Sine Mora Reviews

  • GeoffistophelesGeoffistopheles934,116
    24 Aug 2012
    15 0 0
    Sine Mora is a dieselpunk shoot 'em up with a large focus on time manipulation as a gameplay mechanic. It caters primarily to those first getting into the genre while retaining enough difficulty in other modes to reel in seasoned players.

    As a sidescrolling shoot 'em up, the very basic premise is a standard arcade game. Fly around from one direction to the next, shoot the enemies, gain powerups, fight bosses. Powerups range from adding more time to the level, extra firepower and weapons to one-time use shields and saves from death.

    The first noticeable feature is time as a health bar. Rather than getting hit once and immediately dying, getting hit reduces the time limit and scatters your powerups. Conversely, destroying enemies adds time to the stage. This is one of the main reasons why this makes an excellent start into the genre - a lighter degree of difficulty and not as severe a punishment for death.

    In addition to limited-use subweapons, time continues to make an appearance in the capsule, which allows you to deploy an ability in case the game's difficulty catches up to you. Options include slowing down time to evade better, rolling back time to take another swing at a difficult pattern, or deploying a reflection shield to protect from bullets.

    The game fully expects you to play from start to finish, and thus you are able to keep powerups from one stage into the next. Starting halfway through the story will bring you in without any powerups and may make some stages harder than they have to be.

    The story follows two separate paths. The first path follows Ronotra Koss on his quest for revenge against the men who killed his son. The second path follows Akyta Dryad and the Resistance against the Empire in what is dubbed the Eternal War. Both stories are told at once, with half of a stage going to a given path.

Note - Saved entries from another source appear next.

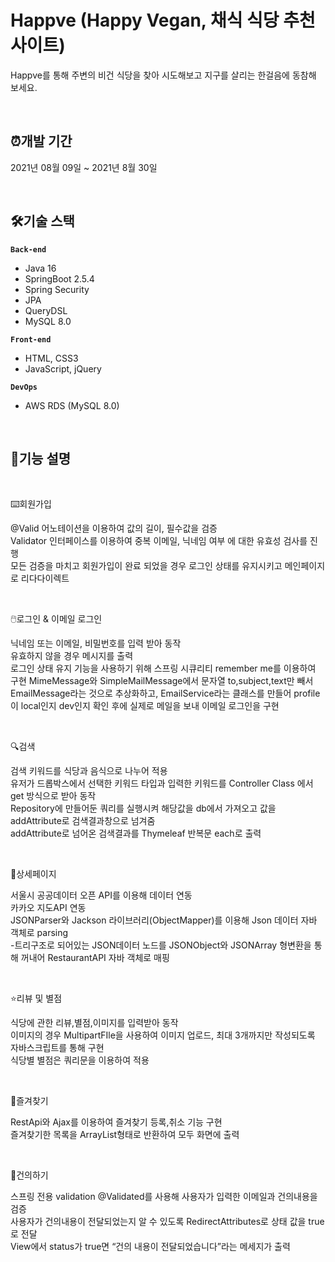 # Happve (Happy Vegan, 채식 식당 추천 사이트)

Happve를 통해 주변의 비건 식당을 찾아 시도해보고 지구를 살리는 한걸음에 동참해 보세요.

<br>

## ⏰개발 기간 
2021년 08월 09일 ~ 2021년 8월 30일

<br>

## 🛠기술 스택
**`Back-end`**
- Java 16
- SpringBoot 2.5.4
- Spring Security
- JPA
- QueryDSL
- MySQL 8.0

**`Front-end`**
- HTML, CSS3
- JavaScript, jQuery

**`DevOps`**
- AWS RDS (MySQL 8.0)

<br>

## 📃기능 설명
<br>

⌨️회원가입

@Valid 어노테이션을 이용하여 값의 길이, 필수값을 검증  
Validator 인터페이스를 이용하여 중복 이메일, 닉네임 여부 에 대한 유효성 검사를 진행  
모든 검증을 마치고 회원가입이 완료 되었을 경우 로그인 상태를 유지시키고 메인페이지로 리다다이렉트

<br>

🖱️로그인 & 이메일 로그인

닉네임 또는 이메일, 비밀번호를 입력 받아 동작  
유효하지 않을 경우 메시지를 출력     
로그인 상태 유지 기능을 사용하기 위해 스프링 시큐리티 remember me를 이용하여 구현
MimeMessage와 SimpleMailMessage에서 문자열 to,subject,text만 빼서 EmailMessage라는 것으로 추상화하고, 
EmailService라는 클래스를 만들어 profile이 local인지 dev인지 확인 후에 실제로 메일을 보내 이메일 로그인을 구현

<br>

🔍검색

검색 키워드를 식당과 음식으로 나누어 적용  
유저가 드롭박스에서 선택한 키워드 타입과 입력한 키워드를 Controller Class 에서 get 방식으로 받아 동작  
Repository에 만들어둔 쿼리를 실행시켜 해당값을 db에서 가져오고 값을 addAttribute로 검색결과창으로 넘겨줌  
addAttribute로 넘어온 검색결과를 Thymeleaf 반복문 each로 출력  

<br>

📄상세페이지

서울시 공공데이터 오픈 API를 이용해 데이터 연동  
카카오 지도API 연동  
JSONParser와 Jackson 라이브러리(ObjectMapper)를 이용해 Json 데이터 자바 객체로 parsing   
-트리구조로 되어있는 JSON데이터 노드를 JSONObject와 JSONArray 형변환을 통해 꺼내어 RestaurantAPI 자바 객체로 매핑

<br>

⭐리뷰 및 별점

식당에 관한 리뷰,별점,이미지를 입력받아 동작  
이미지의 경우 MultipartFIle을 사용하여 이미지 업로드, 최대 3개까지만 작성되도록 자바스크립트를 통해 구현  
식당별 별점은 쿼리문을 이용하여 적용

<br>

📌즐겨찾기

RestApi와 Ajax를 이용하여 즐겨찾기 등록,취소 기능 구현   
즐겨찾기한 목록을 ArrayList형태로 반환하여 모두 화면에 출력

<br>

📢건의하기

스프링 전용 validation @Validated를 사용해 사용자가 입력한 이메일과 건의내용을 검증  
사용자가 건의내용이 전달되었는지 알 수 있도록 RedirectAttributes로 상태 값을 true로 전달  
View에서 status가 true면 “건의 내용이 전달되었습니다”라는 메세지가 출력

    With time playing a large role in things, stages are revisted and differing points of history, flying through the same or similar stages, only with different enemies. For example, what was once a militarized canyon in revisited in the next stage as a lightly inhabited lagoon.

    While there is some dialogue in the stages themselves, most of the story presents within subtitled exposition points at the beginning and end of the stages. Once again, with time playing a large role, the story can be somewhat disjointed, and it's up to the player to put it together in the correct order.

    There are three major modes within Sine Mora and four separate difficulty levels. However, all difficulties are not available in any mode.

    Story Mode is the entrance into the game, and as such can only be played on Easy and Normal mode. Pilots, planes and the Speed Up capsule are all selected for you, giving a good feel for each pilot and plane before taking on a more difficult mode. Neither difficulty is very demanding, as the game is very liberal in granting handicaps, especially at early levels.

    Arcade Mode removes all story elements from the game and is for more serious players, only available on Hard and Insane difficulty. Pilots, planes and capsules are left up to the player's discretion. Score Attack is similar, but only lets you play a single stage. Hard is the game's intended difficulty, and the only difference on Insane is that enemies explode into more bullets. Once you get used to Hard, the game doesn't offer that much more.

    Finally, Boss Training is exactly what it says on the tin - lets you practice against bosses. Planes, pilots, capsules and amount of powerups can be set in order to recreate a fight against a boss.

    The grahpics certainly do not fail to disappoint. From the details of planes and enemies to the intricate backgrounds, especially in later levels, Sine Mora delivers with breathtaking beauty. They are well aware of this as well, taking a few cutscene moments per stage to circle around an area or enemy to deliver a full view of their work.

    The background music typically matches the stage fairly well, with the music shifting as bosses are fought. The voiceovers are dubbed in Hungarian, which gives the game more of an indie feel. With the action on screen, without adjusting settings, the music has a tendency to disappear behind the firefights.

    Sine Mora approaches this in a different manner - ten of the twelve achievements are obtained by Esteem Levels. Each level has a list of objectives to meet before unlocking the achievement, and levels two through ten include the previous achievement as a prerequisite, meaning they cannot be obtained out of order.

    The objectives are, for the most part, sensibly placed and balanced in terms of difficulty. There are a few objectives requiring a grind, like spending a total twenty minutes in speed up mode, but these are mostly concentrated in one area and aren't especially prevalent.

    This will be a tough completion, especially around the seventh Esteem Level, which is where the game asks you to start beating Arcade Mode. The game will take a bare minimum of 24 hours to complete due to an objective asking for that long, but will likely take closer to 30 or 40 hours.

    Sine Mora is an excellent starting point into the genre, granting many handicaps in an attempt to be more inviting outside of its core audience. Veterans expecting a crazy ride with barely dodgable patterns, however, may be left wanting more from the experience.